As development within mono-repositories scales, you should continue to monitor the developer experience to identify any further constraints or pain points with tooling that may require mitigation.

In-house or third party development

Given the additional skills required to adopt mono-repositories, it may be advantageous to build these in-house using permanent engineers (or a hybrid team) rather than outsourcing all development to a third party. At a minimum, clear knowledge transfer activities are required and core members of the development and CI/CD engineering teams should be experienced employees.

Current state of development

Deciding to introduce a mono-repository is something that should typically be done prior to starting development on a new project. Whilst it is possible to migrate to mono-repositories mid-way through development, the time, cost and disruption to existing teams and code on larger projects may not be considered a worthwhile investment of effort.

Development languages and frameworks

Mono-repository tooling is still rapidly developing, particularly in the Continuous Integration space. You should be aware that your choice of tooling may constrain your choice of development languages to those integrations that are supported and mature. You may also find yourself on the needing to fix bugs upstream.

If you find yourself requiring the use of multiple incompatible build tools within a mono-repository, this may be a driver to consider splitting them. On the other hand, homogenous development with standard languages and frameworks (e.g. web development) may well be good candidates for mono-repositories.

Granular Permissions and Visibility

Distributed source code management systems such as Git will by default provide a full copy of the repository to every developer and permit every developer to modify any part of the repository. Whilst this is often acceptable in small repositories, you must pre-emptively plan for situations in mono-repositories where:

  • Developers should only be able to update the portions and branches of the repository that they own or are permitted to contribute to; and
  • Where sensitive configuration or code may need to be committed to a repository (e.g. for confidential or highly-secure projects) which should not be visible to all developers.

In the first case, source code hosting products such as GitHub have introduced new features that can provide de facto sub-repository permissions for developers such as Code Owners and Protected Branches, largely helping to solve this problem.

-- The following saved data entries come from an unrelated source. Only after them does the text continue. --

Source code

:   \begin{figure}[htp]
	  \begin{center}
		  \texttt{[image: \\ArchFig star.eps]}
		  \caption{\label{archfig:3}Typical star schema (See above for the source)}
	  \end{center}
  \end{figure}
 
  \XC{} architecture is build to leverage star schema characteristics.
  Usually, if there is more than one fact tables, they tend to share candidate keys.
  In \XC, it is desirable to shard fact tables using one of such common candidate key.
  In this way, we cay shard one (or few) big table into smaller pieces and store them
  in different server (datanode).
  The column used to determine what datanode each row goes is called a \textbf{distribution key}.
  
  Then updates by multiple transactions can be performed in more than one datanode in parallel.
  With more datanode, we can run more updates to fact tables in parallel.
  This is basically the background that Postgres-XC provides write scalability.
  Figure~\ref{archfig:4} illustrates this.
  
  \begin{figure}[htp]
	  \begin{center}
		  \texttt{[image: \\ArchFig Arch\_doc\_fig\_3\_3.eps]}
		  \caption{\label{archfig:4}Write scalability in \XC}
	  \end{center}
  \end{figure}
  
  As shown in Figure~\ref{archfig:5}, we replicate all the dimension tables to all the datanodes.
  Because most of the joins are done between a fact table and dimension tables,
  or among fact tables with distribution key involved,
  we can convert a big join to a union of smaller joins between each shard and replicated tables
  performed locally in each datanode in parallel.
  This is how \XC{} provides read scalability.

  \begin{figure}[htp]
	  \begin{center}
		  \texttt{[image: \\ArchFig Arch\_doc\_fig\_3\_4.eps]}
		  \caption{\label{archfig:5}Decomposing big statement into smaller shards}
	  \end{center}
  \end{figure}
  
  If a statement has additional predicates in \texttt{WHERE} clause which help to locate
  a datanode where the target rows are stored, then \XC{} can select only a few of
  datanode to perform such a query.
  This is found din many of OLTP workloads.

Unfortunately, there’s still no ideal solution for the second case (assuming that you’re using a distributed SCM tool such as Git, rather than client-server like Perforce). Partial mitigations and workarounds are currently possible using submodules or git-crypt, but these are far from elegant. Companies such as Google and Microsoft that have invested heavily in SCM are able to use customised solutions such as virtual file systems with inbuilt permissions, but these are unfortunately not yet widely available and may place restrictions on development machines and environments.

If you have a requirement for confidential development within a mono-repository and are not able to use one of the mitigations above, this may be a reason to split repositories.

Developer devices and DLP Risks

Unlike with open source software development, most enterprises have requirements to prevent the external loss or exposure of their source code. This has always been an issue with distributed SCM tools such as Git, where every developer has a full repository copy and history. However, the risk increases substantially with the additional data stored in mono-repositories.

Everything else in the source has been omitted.